Your goal
An exact transcript of all the records is required, with nothing left out.

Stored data
_ _ _
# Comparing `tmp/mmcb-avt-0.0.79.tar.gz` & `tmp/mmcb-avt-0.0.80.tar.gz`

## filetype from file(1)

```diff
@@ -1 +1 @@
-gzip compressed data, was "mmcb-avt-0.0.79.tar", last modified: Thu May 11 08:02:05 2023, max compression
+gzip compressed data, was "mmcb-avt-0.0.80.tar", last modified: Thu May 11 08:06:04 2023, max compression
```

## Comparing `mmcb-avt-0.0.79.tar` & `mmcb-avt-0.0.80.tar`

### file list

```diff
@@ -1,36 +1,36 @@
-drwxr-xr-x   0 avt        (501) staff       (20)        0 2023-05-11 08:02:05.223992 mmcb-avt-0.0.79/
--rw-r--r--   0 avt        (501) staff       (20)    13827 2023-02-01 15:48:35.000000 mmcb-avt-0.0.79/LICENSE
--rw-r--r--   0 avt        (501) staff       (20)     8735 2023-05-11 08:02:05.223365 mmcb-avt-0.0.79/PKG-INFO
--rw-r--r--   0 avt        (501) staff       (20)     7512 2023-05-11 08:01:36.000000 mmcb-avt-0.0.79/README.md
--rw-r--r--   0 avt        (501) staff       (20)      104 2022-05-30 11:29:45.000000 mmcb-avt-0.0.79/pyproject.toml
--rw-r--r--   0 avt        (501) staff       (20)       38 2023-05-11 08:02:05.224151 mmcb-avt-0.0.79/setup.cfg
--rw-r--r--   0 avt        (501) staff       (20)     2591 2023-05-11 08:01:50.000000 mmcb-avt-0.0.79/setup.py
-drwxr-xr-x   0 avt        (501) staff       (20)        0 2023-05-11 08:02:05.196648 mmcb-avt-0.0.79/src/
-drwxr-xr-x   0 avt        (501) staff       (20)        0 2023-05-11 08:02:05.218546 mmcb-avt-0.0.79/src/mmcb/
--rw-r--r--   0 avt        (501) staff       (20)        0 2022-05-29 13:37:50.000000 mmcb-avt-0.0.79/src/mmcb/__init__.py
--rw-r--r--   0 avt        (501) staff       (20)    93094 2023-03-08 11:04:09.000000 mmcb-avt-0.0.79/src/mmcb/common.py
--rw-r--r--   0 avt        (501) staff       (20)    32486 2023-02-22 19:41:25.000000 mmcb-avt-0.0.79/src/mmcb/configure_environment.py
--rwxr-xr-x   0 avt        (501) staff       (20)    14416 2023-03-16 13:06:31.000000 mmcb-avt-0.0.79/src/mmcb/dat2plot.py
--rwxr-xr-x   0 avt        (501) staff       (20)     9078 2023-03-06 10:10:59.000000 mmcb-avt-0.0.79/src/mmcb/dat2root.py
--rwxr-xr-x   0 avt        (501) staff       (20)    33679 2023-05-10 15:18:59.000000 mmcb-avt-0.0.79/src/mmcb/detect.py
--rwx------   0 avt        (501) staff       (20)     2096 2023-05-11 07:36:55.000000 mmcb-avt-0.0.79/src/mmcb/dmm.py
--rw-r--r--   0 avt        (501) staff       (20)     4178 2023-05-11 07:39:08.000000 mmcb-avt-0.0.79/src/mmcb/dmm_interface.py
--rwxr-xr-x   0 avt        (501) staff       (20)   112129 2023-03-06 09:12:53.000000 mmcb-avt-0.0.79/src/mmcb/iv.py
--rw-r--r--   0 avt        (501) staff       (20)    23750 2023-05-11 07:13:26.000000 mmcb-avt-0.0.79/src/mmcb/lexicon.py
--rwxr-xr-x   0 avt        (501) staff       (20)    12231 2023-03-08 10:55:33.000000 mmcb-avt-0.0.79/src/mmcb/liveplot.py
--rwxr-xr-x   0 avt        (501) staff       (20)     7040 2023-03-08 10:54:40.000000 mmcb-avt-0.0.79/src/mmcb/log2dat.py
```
_ _ _
Task result
# Comparing `tmp/mmcb-avt-0.0.79.tar.gz` & `tmp/mmcb-avt-0.0.80.tar.gz`

## filetype from file(1)

```diff
@@ -1 +1 @@
-gzip compressed data, was "mmcb-avt-0.0.79.tar", last modified: Thu May 11 08:02:05 2023, max compression
+gzip compressed data, was "mmcb-avt-0.0.80.tar", last modified: Thu May 11 08:06:04 2023, max compression
```

## Comparing `mmcb-avt-0.0.79.tar` & `mmcb-avt-0.0.80.tar`

### file list

```diff
@@ -1,36 +1,36 @@
-drwxr-xr-x   0 avt        (501) staff       (20)        0 2023-05-11 08:02:05.223992 mmcb-avt-0.0.79/
--rw-r--r--   0 avt        (501) staff       (20)    13827 2023-02-01 15:48:35.000000 mmcb-avt-0.0.79/LICENSE
--rw-r--r--   0 avt        (501) staff       (20)     8735 2023-05-11 08:02:05.223365 mmcb-avt-0.0.79/PKG-INFO
--rw-r--r--   0 avt        (501) staff       (20)     7512 2023-05-11 08:01:36.000000 mmcb-avt-0.0.79/README.md
--rw-r--r--   0 avt        (501) staff       (20)      104 2022-05-30 11:29:45.000000 mmcb-avt-0.0.79/pyproject.toml
--rw-r--r--   0 avt        (501) staff       (20)       38 2023-05-11 08:02:05.224151 mmcb-avt-0.0.79/setup.cfg
--rw-r--r--   0 avt        (501) staff       (20)     2591 2023-05-11 08:01:50.000000 mmcb-avt-0.0.79/setup.py
-drwxr-xr-x   0 avt        (501) staff       (20)        0 2023-05-11 08:02:05.196648 mmcb-avt-0.0.79/src/
-drwxr-xr-x   0 avt        (501) staff       (20)        0 2023-05-11 08:02:05.218546 mmcb-avt-0.0.79/src/mmcb/
--rw-r--r--   0 avt        (501) staff       (20)        0 2022-05-29 13:37:50.000000 mmcb-avt-0.0.79/src/mmcb/__init__.py
--rw-r--r--   0 avt        (501) staff       (20)    93094 2023-03-08 11:04:09.000000 mmcb-avt-0.0.79/src/mmcb/common.py
--rw-r--r--   0 avt        (501) staff       (20)    32486 2023-02-22 19:41:25.000000 mmcb-avt-0.0.79/src/mmcb/configure_environment.py
--rwxr-xr-x   0 avt        (501) staff       (20)    14416 2023-03-16 13:06:31.000000 mmcb-avt-0.0.79/src/mmcb/dat2plot.py
--rwxr-xr-x   0 avt        (501) staff       (20)     9078 2023-03-06 10:10:59.000000 mmcb-avt-0.0.79/src/mmcb/dat2root.py
--rwxr-xr-x   0 avt        (501) staff       (20)    33679 2023-05-10 15:18:59.000000 mmcb-avt-0.0.79/src/mmcb/detect.py
--rwx------   0 avt        (501) staff       (20)     2096 2023-05-11 07:36:55.000000 mmcb-avt-0.0.79/src/mmcb/dmm.py
--rw-r--r--   0 avt        (501) staff       (20)     4178 2023-05-11 07:39:08.000000 mmcb-avt-0.0.79/src/mmcb/dmm_interface.py
--rwxr-xr-x   0 avt        (501) staff       (20)   112129 2023-03-06 09:12:53.000000 mmcb-avt-0.0.79/src/mmcb/iv.py
--rw-r--r--   0 avt        (501) staff       (20)    23750 2023-05-11 07:13:26.000000 mmcb-avt-0.0.79/src/mmcb/lexicon.py
--rwxr-xr-x   0 avt        (501) staff       (20)    12231 2023-03-08 10:55:33.000000 mmcb-avt-0.0.79/src/mmcb/liveplot.py
--rwxr-xr-x   0 avt        (501) staff       (20)     7040 2023-03-08 10:54:40.000000 mmcb-avt-0.0.79/src/mmcb/log2dat.py
```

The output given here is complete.